Une fois connecté, le menu principal du zine liste chaque œuvre avec les conditions qui provoquent son changement. Par exemple, « Sanctuary » de Natasja Kisstemaker évolue à chaque consultation en fonction de la météo actuelle. « Signature », de Kaia Peacock, se met à jour à chaque frappe, révélant progressivement plus de contenu lorsque vous tapez une lettre présente dans le texte—comme un puzzle dans Wheel of Fortune.
Cara Esten Hurtle, artiste et ingénieure logicielle basée dans la Bay Area, a cofondé New Session en 2021 avec Lo Ferris, alors qu'elle cherchait quoi faire de sa collection d'ordinateurs rétro pendant les premiers jours de la pandémie de COVID-19. « Je me suis rendu compte que je traînais beaucoup de vieux ordinateurs, et j'ai pensé que ce serait cool de pouvoir faire des choses modernes avec eux », a déclaré Hurtle à 404 Media.
Si vous avez un certain âge, vous vous souvenez peut-être de Telnet comme d'un successeur basé sur serveur aux tableaux d'affichage BBS, ces derniers fonctionnant en connectant directement les ordinateurs. Cela rappelle une époque plus lente d'internet, où vous vous connectiez peut-être une ou deux fois par jour pour lire les nouveautés. Techniquement, Telnet précède même internet, ayant été développé à la fin des années 60 comme un système de télétype en réseau pour l'ARPAnet, précurseur militaire d'internet.
New Session adopte intentionnellement ce rythme plus lent, le rendant plus proche de la fiction interactive légère que d'un jeu vidéo.

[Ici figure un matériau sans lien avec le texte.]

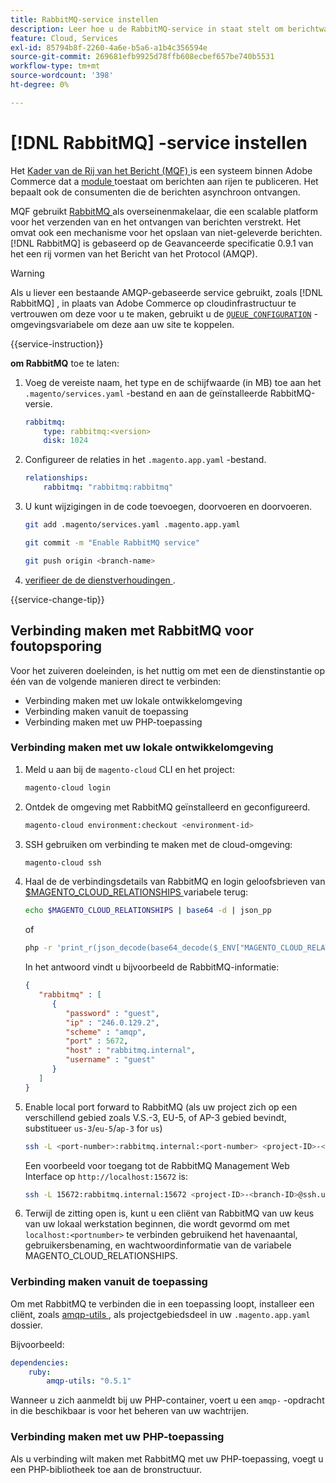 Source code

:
 ```yaml
---
title: RabbitMQ-service instellen
description: Leer hoe u de RabbitMQ-service in staat stelt om berichtwachtrijen voor Adobe Commerce te beheren op cloudinfrastructuur.
feature: Cloud, Services
exl-id: 85794b8f-2260-4a6e-b5a6-a1b4c356594e
source-git-commit: 269681efb9925d78ffb608ecbef657be740b5531
workflow-type: tm+mt
source-wordcount: '398'
ht-degree: 0%

---
```


# [!DNL RabbitMQ] -service instellen

Het [ Kader van de Rij van het Bericht (MQF) ](https://experienceleague.adobe.com/docs/commerce-operations/configuration-guide/message-queues/message-queue-framework.html) is een systeem binnen Adobe Commerce dat a [ module ](https://experienceleague.adobe.com/en/docs/commerce-operations/implementation-playbook/glossary#module) toestaat om berichten aan rijen te publiceren. Het bepaalt ook de consumenten die de berichten asynchroon ontvangen.

MQF gebruikt [ RabbitMQ ](https://www.rabbitmq.com/) als overseinenmakelaar, die een scalable platform voor het verzenden van en het ontvangen van berichten verstrekt. Het omvat ook een mechanisme voor het opslaan van niet-geleverde berichten. [!DNL RabbitMQ] is gebaseerd op de Geavanceerde specificatie 0.9.1 van het een rij vormen van het Bericht van het Protocol (AMQP).

>[!WARNING]
>
>Als u liever een bestaande AMQP-gebaseerde service gebruikt, zoals [!DNL RabbitMQ] , in plaats van Adobe Commerce op cloudinfrastructuur te vertrouwen om deze voor u te maken, gebruikt u de [`QUEUE_CONFIGURATION`](../environment/variables-deploy.md#queue_configuration) -omgevingsvariabele om deze aan uw site te koppelen.

{{service-instruction}}

**om RabbitMQ** toe te laten:

1. Voeg de vereiste naam, het type en de schijfwaarde (in MB) toe aan het `.magento/services.yaml` -bestand en aan de geïnstalleerde RabbitMQ-versie.

   ```yaml
   rabbitmq:
       type: rabbitmq:<version>
       disk: 1024
   ```

1. Configureer de relaties in het `.magento.app.yaml` -bestand.

   ```yaml
   relationships:
       rabbitmq: "rabbitmq:rabbitmq"
   ```

1. U kunt wijzigingen in de code toevoegen, doorvoeren en doorvoeren.

   ```bash
   git add .magento/services.yaml .magento.app.yaml
   ```

   ```bash
   git commit -m "Enable RabbitMQ service"
   ```

   ```bash
   git push origin <branch-name>
   ```

1. [ verifieer de de dienstverhoudingen ](services-yaml.md#service-relationships).

{{service-change-tip}}

## Verbinding maken met RabbitMQ voor foutopsporing

Voor het zuiveren doeleinden, is het nuttig om met een de dienstinstantie op één van de volgende manieren direct te verbinden:

- Verbinding maken met uw lokale ontwikkelomgeving
- Verbinding maken vanuit de toepassing
- Verbinding maken met uw PHP-toepassing

### Verbinding maken met uw lokale ontwikkelomgeving

1. Meld u aan bij de `magento-cloud` CLI en het project:

   ```bash
   magento-cloud login
   ```

1. Ontdek de omgeving met RabbitMQ geïnstalleerd en geconfigureerd.

   ```bash
   magento-cloud environment:checkout <environment-id>
   ```

1. SSH gebruiken om verbinding te maken met de cloud-omgeving:

   ```bash
   magento-cloud ssh
   ```

1. Haal de de verbindingsdetails van RabbitMQ en login geloofsbrieven van [$MAGENTO_CLOUD_RELATIONSHIPS ](../application/properties.md#relationships) variabele terug:

   ```bash
   echo $MAGENTO_CLOUD_RELATIONSHIPS | base64 -d | json_pp
   ```

   of

   ```bash
   php -r 'print_r(json_decode(base64_decode($_ENV["MAGENTO_CLOUD_RELATIONSHIPS"])));'
   ```

   In het antwoord vindt u bijvoorbeeld de RabbitMQ-informatie:

   ```json
   {
      "rabbitmq" : [
         {
            "password" : "guest",
            "ip" : "246.0.129.2",
            "scheme" : "amqp",
            "port" : 5672,
            "host" : "rabbitmq.internal",
            "username" : "guest"
         }
      ]
   }
   ```

1. Enable local port forward to RabbitMQ (als uw project zich op een verschillend gebied zoals V.S.-3, EU-5, of AP-3 gebied bevindt, substitueer ``us-3``/``eu-5``/``ap-3`` for ``us``)

   ```bash
   ssh -L <port-number>:rabbitmq.internal:<port-number> <project-ID>-<branch-ID>@ssh.us.magentosite.cloud
   ```

   Een voorbeeld voor toegang tot de RabbitMQ Management Web Interface op `http://localhost:15672` is:

   ```bash
   ssh -L 15672:rabbitmq.internal:15672 <project-ID>-<branch-ID>@ssh.us.magentosite.cloud
   ```

1. Terwijl de zitting open is, kunt u een cliënt van RabbitMQ van uw keus van uw lokaal werkstation beginnen, die wordt gevormd om met `localhost:<portnumber>` te verbinden gebruikend het havenaantal, gebruikersbenaming, en wachtwoordinformatie van de variabele MAGENTO_CLOUD_RELATIONSHIPS.

### Verbinding maken vanuit de toepassing

Om met RabbitMQ te verbinden die in een toepassing loopt, installeer een cliënt, zoals [ amqp-utils ](https://github.com/dougbarth/amqp-utils), als projectgebiedsdeel in uw `.magento.app.yaml` dossier.

Bijvoorbeeld:

```yaml
dependencies:
    ruby:
        amqp-utils: "0.5.1"
```

Wanneer u zich aanmeldt bij uw PHP-container, voert u een `amqp-` -opdracht in die beschikbaar is voor het beheren van uw wachtrijen.

### Verbinding maken met uw PHP-toepassing

Als u verbinding wilt maken met RabbitMQ met uw PHP-toepassing, voegt u een PHP-bibliotheek toe aan de bronstructuur.
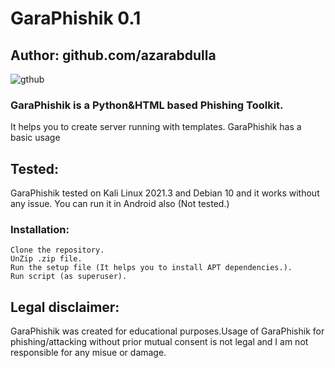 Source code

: # GaraPhishik 0.1
## Author: github.com/azarabdulla
![gthub](https://user-images.githubusercontent.com/94136793/141428491-09f658b6-0993-48d8-ab47-066d886ca32b.png)

### GaraPhishik is a Python&HTML based Phishing Toolkit.

It helps you to create server running with templates.
GaraPhishik has a basic usage

## Tested:
GaraPhishik tested on Kali Linux 2021.3 and Debian 10 and it works without any issue.
You can run it in Android also (Not tested.)

### Installation:
```
Clone the repository.
UnZip .zip file.
Run the setup file (It helps you to install APT dependencies.).
Run script (as superuser).
```

## Legal disclaimer:
GaraPhishik was created for educational purposes.Usage of GaraPhishik for phishing/attacking without prior mutual consent is not legal and I am not responsible for any misue or damage.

Pour Hurtle, ce projet n'est pas qu'une nouveauté rétro—c'est un rejet radical des réseaux sociaux addictifs et de l'exploitation algorithmique de l'attention qui définissent l'internet moderne.
« Je veux que ce soit quelque chose où vous n'avez pas nécessairement l'impression de devoir y passer des heures », a déclaré Hurtle. « Je veux que les gens y reviennent parce qu'ils sont intéressés par les histoires, comme on revient à un livre—pas pour maintenir une série sur Duolingo. »
New Session sollicite spécifiquement des œuvres d'écrivains et d'artistes queer et trans, comme un moyen de se réapproprier une partie de l'histoire d'internet créditée presque entièrement à des hommes blancs hétéros. Mais Hurtle affirme que revisiter des technologies comme Telnet peut aussi permettre d'explorer des chemins non empruntés et de réévaluer des idées laissées de côté.
« Il faut éviter la tentation de la nostalgie, car c'est vraiment dangereux et ça vous transforme en boomer conservateur », rit Hurtle. « Mais nous pouvons imaginer quels aspects nous pouvons prendre et revendiquer. Nous pouvons l'utiliser comme une fenêtre pour comprendre ce qui ne va pas avec l'état actuel d'internet. Il ne s'agit pas de s'y retirer. »
Des projets comme New Session prennent tout leur sens à une époque où de plus en plus de gens regardent en arrière vers les premières versions d'internet—non pas pour voir où tout a mal tourné, mais pour déterrer de vieilles idées qui auraient pu le façonner radicalement différemment, et qui le peuvent peut-être encore. C'est un rappel de cette vérité universelle cachée—pour paraphraser David Graeber—qu'internet est une chose que nous fabriquons, et que nous pourrions tout aussi facilement fabriquer autrement.